By Michael H. on January 11, 2012

There is a certain degree of polite conduct that people are always expected to maintain . Among these are the stock responses that you develop to simple questions that come as a seemingly incessant barrage. (That is, assuming you go into public.) I’m going to take a deeper look – not too deep, just the tip – at the philosophical iceberg of meaningless salutations.

photo from flickr.com, uploaded by popofatticus

The question that has always aroused my interests the most is also the slug line of almost every worker in the service industry: “how are you?”

Until they think about it, most people don’t realize just how hollow and empty this phrase actually is when asked by a stranger. I’d venture to guess that nearly every time it is used, the individual that asked the question doesn’t want to really know how you’re doing. How, then, did it come to be so widely abused?

To clarify, I’m not saying that I don’t understand the intent of developing a rapport between the employee and the customer.
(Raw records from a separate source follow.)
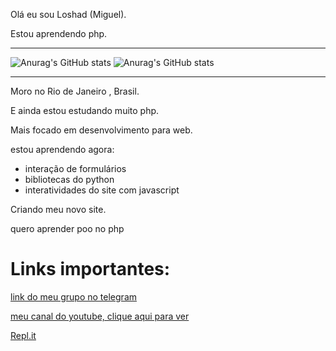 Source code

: Olá eu sou Loshad (Miguel).

Estou aprendendo php. 

---

![Anurag's GitHub stats](https://github-readme-stats.vercel.app/api?username=Los-had&show_icons=true&theme=tokyonight)
![Anurag's GitHub stats](https://github-readme-stats.vercel.app/api/top-langs/?username=Los-Had&hide=html&layout=compact&theme=tokyonight)

---

Moro no Rio de Janeiro , Brasil.

E ainda estou estudando muito php.

Mais focado em desenvolvimento para  web. 

estou  aprendendo agora:
* interação de formulários
* bibliotecas do python 
* interatividades do site com javascript

Criando meu novo site.

quero aprender poo no php

# Links importantes:

[link do meu grupo no telegram](https://t.me/joinchat/TdG8frMDSzsxZGUx)

[meu canal do youtube, clique aqui para ver](https://www.youtube.com/channel/UCBITyx_njlrhlt0Rj6R0-LQ)

[Repl.it](https://replit.com/@Loshad)
 
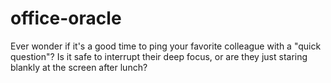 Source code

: # office-oracle
Ever wonder if it's a good time to ping your favorite colleague with a "quick question"? Is it safe to interrupt their deep focus, or are they just staring blankly at the screen after lunch?

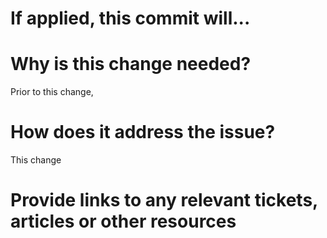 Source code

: # If applied, this commit will...

# Why is this change needed?
Prior to this change, 

# How does it address the issue?
This change 

# Provide links to any relevant tickets, articles or other resources
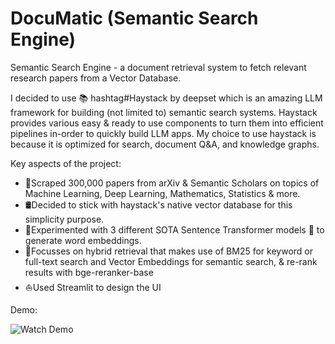 # DocuMatic (Semantic Search Engine)

Semantic Search Engine - a document retrieval system to fetch relevant research papers from a Vector Database.

I decided to use 📚 hashtag#Haystack by deepset which is an amazing LLM framework for building (not limited to) semantic search systems. Haystack provides various easy & ready to use components to turn them into efficient pipelines in-order to quickly build LLM apps. My choice to use haystack is because it is optimized for search, document Q&A, and knowledge graphs.

Key aspects of the project: 
- 📄Scraped 300,000 papers from arXiv & Semantic Scholars on topics of Machine Learning, Deep Learning, Mathematics, Statistics & more.
- 🛢Decided to stick with haystack's native vector database for this simplicity purpose.
- 🤗Experimented with 3 different SOTA Sentence Transformer models 🚀 to generate word embeddings.
- 🔎Focusses on hybrid retrieval that makes use of BM25 for keyword or full-text search and Vector Embeddings for semantic search, & re-rank results with bge-reranker-base
- ⛵Used Streamlit to design the UI

Demo:

![Watch Demo](https://github.com/VPraharsha03/DocuMatic/blob/main/demo/demo.gif)
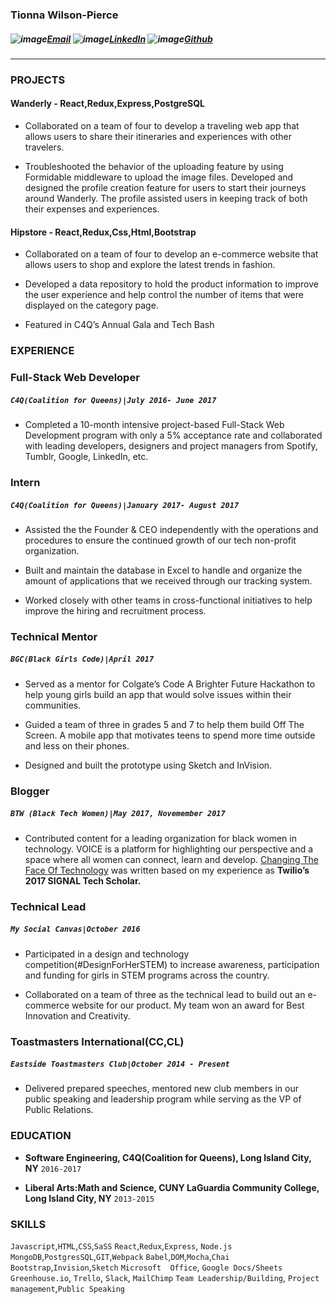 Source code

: 
### Tionna Wilson-Pierce 

##### ![image](https://user-images.githubusercontent.com/20372701/34997544-c3923fcc-faaa-11e7-9c60-b41d64b1afaa.png)<a href="mailto:tionna.wilsonpierce@gmail.com">Email</a> ![image](https://user-images.githubusercontent.com/20372701/34997715-1a8d6270-faab-11e7-9b4f-9b4c938e2046.png)<a href="https://www.linkedin.com/in/tionnawilsonpierce">LinkedIn</a> ![image](https://user-images.githubusercontent.com/20372701/34997747-3858ae72-faab-11e7-907c-7e3cae0b4c6c.png)<a href="github.com/twilsonpierce">Github<a/> 
---




### PROJECTS

#### Wanderly - React,Redux,Express,PostgreSQL
* Collaborated on a team of four to develop a traveling web app that allows users to share their itineraries and experiences with other travelers. 

* Troubleshooted the behavior of the uploading feature by using Formidable middleware to upload the image files. 
Developed and designed the profile creation feature for users to start their journeys around Wanderly. The profile assisted users in keeping track of both their expenses and experiences.

#### Hipstore - React,Redux,Css,Html,Bootstrap
* Collaborated on a team of four to develop an e-commerce website that allows users to shop and explore the latest trends in fashion. 

* Developed a data repository to hold the product information to improve the user experience and help control the number of items that were displayed on the category page. 

* Featured in C4Q’s Annual Gala and Tech Bash


###  EXPERIENCE

### Full-Stack Web Developer 
##### `C4Q(Coalition for Queens)|July 2016- June 2017` 
* Completed a 10-month intensive project-based Full-Stack Web Development program with only a 5% acceptance rate and collaborated with leading developers, designers and project managers from Spotify, Tumblr, Google, LinkedIn, etc. 

### Intern
##### `C4Q(Coalition for Queens)|January 2017- August 2017`
* Assisted the the Founder & CEO independently with the operations and procedures to ensure the continued growth of our tech non-profit organization.

* Built and maintain the database in Excel to handle and organize the amount of applications that we received through our tracking system.

* Worked closely with other teams in cross-functional initiatives to help improve the hiring and recruitment process. 

###  Technical Mentor  
##### `BGC(Black Girls Code)|April 2017`
* Served as a mentor for Colgate’s Code A Brighter Future Hackathon to help young girls build an app that would solve issues within their communities. 

* Guided a team of three in grades 5 and 7 to help them build Off The Screen. A mobile app that motivates teens to spend more time outside and less on their phones. 

* Designed and built the prototype using Sketch and InVision.  

### Blogger 
##### `BTW (Black Tech Women)|May 2017, Novemember 2017`
* Contributed content for a leading organization for black women in technology. VOICE is a platform for highlighting our perspective and a space where all women can connect, learn and develop. <a href="https://medium.com/@BlackTechWomen/changing-the-face-of-technology-highlights-from-signal-333e686e2e98">Changing The Face Of Technology</a> was written based on my experience as **Twilio’s 2017 SIGNAL Tech Scholar.**

### Technical Lead 
##### `My Social Canvas|October 2016`
* Participated in a design and technology competition(#DesignForHerSTEM) to increase awareness, participation and funding for girls in STEM programs across the country.

* Collaborated on a team of three as the technical lead to build out an e-commerce website for our product.  My team won an award for Best Innovation and Creativity. 

### Toastmasters International(CC,CL)
##### `Eastside Toastmasters Club|October 2014 - Present `
* Delivered prepared speeches, mentored new club members in our public speaking and leadership program while serving as the VP of Public Relations. 


### EDUCATION

* __Software Engineering, 
C4Q(Coalition for Queens),
Long Island City, NY__
`2016-2017`

* __Liberal Arts:Math and Science, 
CUNY LaGuardia Community College,
Long Island City, NY__
`2013-2015`


### SKILLS 

`Javascript`,`HTML`,`CSS`,`SaSS`
`React`,`Redux`,`Express`, `Node.js`
`MongoDB`,`PostgresSQL`,`GIT`,`Webpack`
`Babel`,`DOM`,`Mocha`,`Chai`
`Bootstrap`,`Invision`,`Sketch`
`Microsoft  Office`, `Google Docs/Sheets`
`Greenhouse.io`, `Trello`, `Slack`, `MailChimp`
`Team Leadership/Building`, `Project management`,`Public Speaking` 
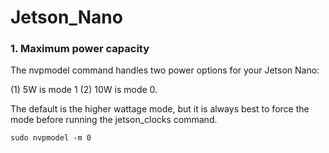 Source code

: # Jetson_Nano

###  1. Maximum power capacity

The nvpmodel command handles two power options for your Jetson Nano: 

(1) 5W is mode 1 
(2) 10W is mode 0. 

The default is the higher wattage mode, but it is always best to force the mode before running the jetson_clocks command.


    sudo nvpmodel -m 0
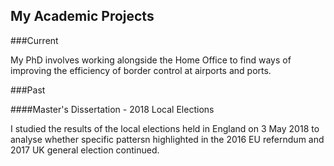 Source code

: ## My Academic Projects

###Current

My PhD involves working alongside the Home Office to find ways of improving the efficiency of border control at airports and ports. 

###Past

####Master's Dissertation - 2018 Local Elections

I studied the results of the local elections held in England on 3 May 2018 to analyse whether specific pattersn highlighted in the 2016 EU referndum and 2017 UK general election continued. 

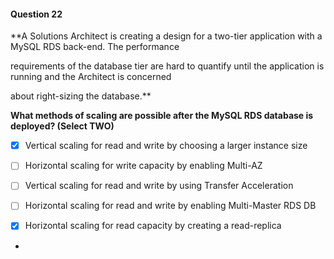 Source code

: #### Question  22


**A Solutions Architect is creating a design for a two-tier application with a MySQL RDS back-end. The performance

requirements of the database tier are hard to quantify until the application is running and the Architect is concerned

about right-sizing the database.**


**What methods of scaling are possible after the MySQL RDS database is deployed? (Select TWO)**


- [x] Vertical scaling for read and write by choosing a larger instance size


- [ ] Horizontal scaling for write capacity by enabling Multi-AZ


- [ ] Vertical scaling for read and write by using Transfer Acceleration


- [ ] Horizontal scaling for read and write by enabling Multi-Master RDS DB


- [x] Horizontal scaling for read capacity by creating a read-replica


* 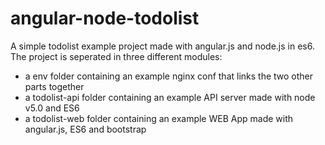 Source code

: # angular-node-todolist

A simple todolist example project made with angular.js and node.js in es6. The project is seperated in three different modules:
* a env folder containing an example nginx conf that links the two other parts together
* a todolist-api folder containing an example API server made with node v5.0 and ES6
* a todolist-web folder containing an example WEB App made with angular.js, ES6 and bootstrap


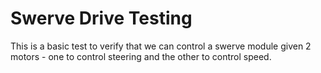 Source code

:# Swerve Drive Testing
This is a basic test to verify that we can control a swerve module given 2 motors - one to control steering and the other to control speed.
It would only make sense that you’d want the customer to feel comfortable if the goal is to provide them with, for example, food. It’s as though the question has simply become another hoop one must jump through before getting on with your purchase. There’s no real curiosity lurking behind those three words.

I cannot bring up the failings of needless niceties without pointing out the flaws within our responses. Just the other day I was going through the drive-thru at a local fast food chain (I won’t say names, though their signature burger rhymes with fig stack) when I mindlessly delivered one of these quips to the young man handing me my food.

When I was asked the aforementioned question, my favored response to almost anyone and everyone has been the ever ambiguous, “not too bad.” After asking how he was doing, the young man actually echoed my response. It was probably this mirrored response that got this quasi-philosophical ball rolling.

I hadn’t even driven too far down the road before it struck me that this was actually a peculiar response. Frequently the phrase has a similar meaning to the word “okay”. However, that is not what you’re actually saying. You are literally telling the person that things are bad, but they aren’t that bad.

My first thought upon this realization was that it was actually a horrible thing to tell someone if you did not absolutely mean it. Then it dawned on me that – despite using this phrase for years – no one had actually made an attempt to figure out what was happening to me that perpetuated this never-ending bad feeling. Of course, nothing was actually bad. You’d just think that someone might have examined what I was saying.

Another thought that occurred to me is the innumerable times that I have had my response given right back to me. I would like to know what sort of thought process causes us to feel the need to empathize with one another over such a simple question.

I can’t help but wonder what sort of flabbergasted look you could pull out of someone if you launched into some tirade about how terrible (or wondrous, if that were the case) your day had been. Perhaps if enough people performed this we would begin to see a shift towards far more original and creative greetings.

That, or maybe I should stop overanalyzing speech and simply count my blessings that the workers don’t launch into a rant of their own when I return the question.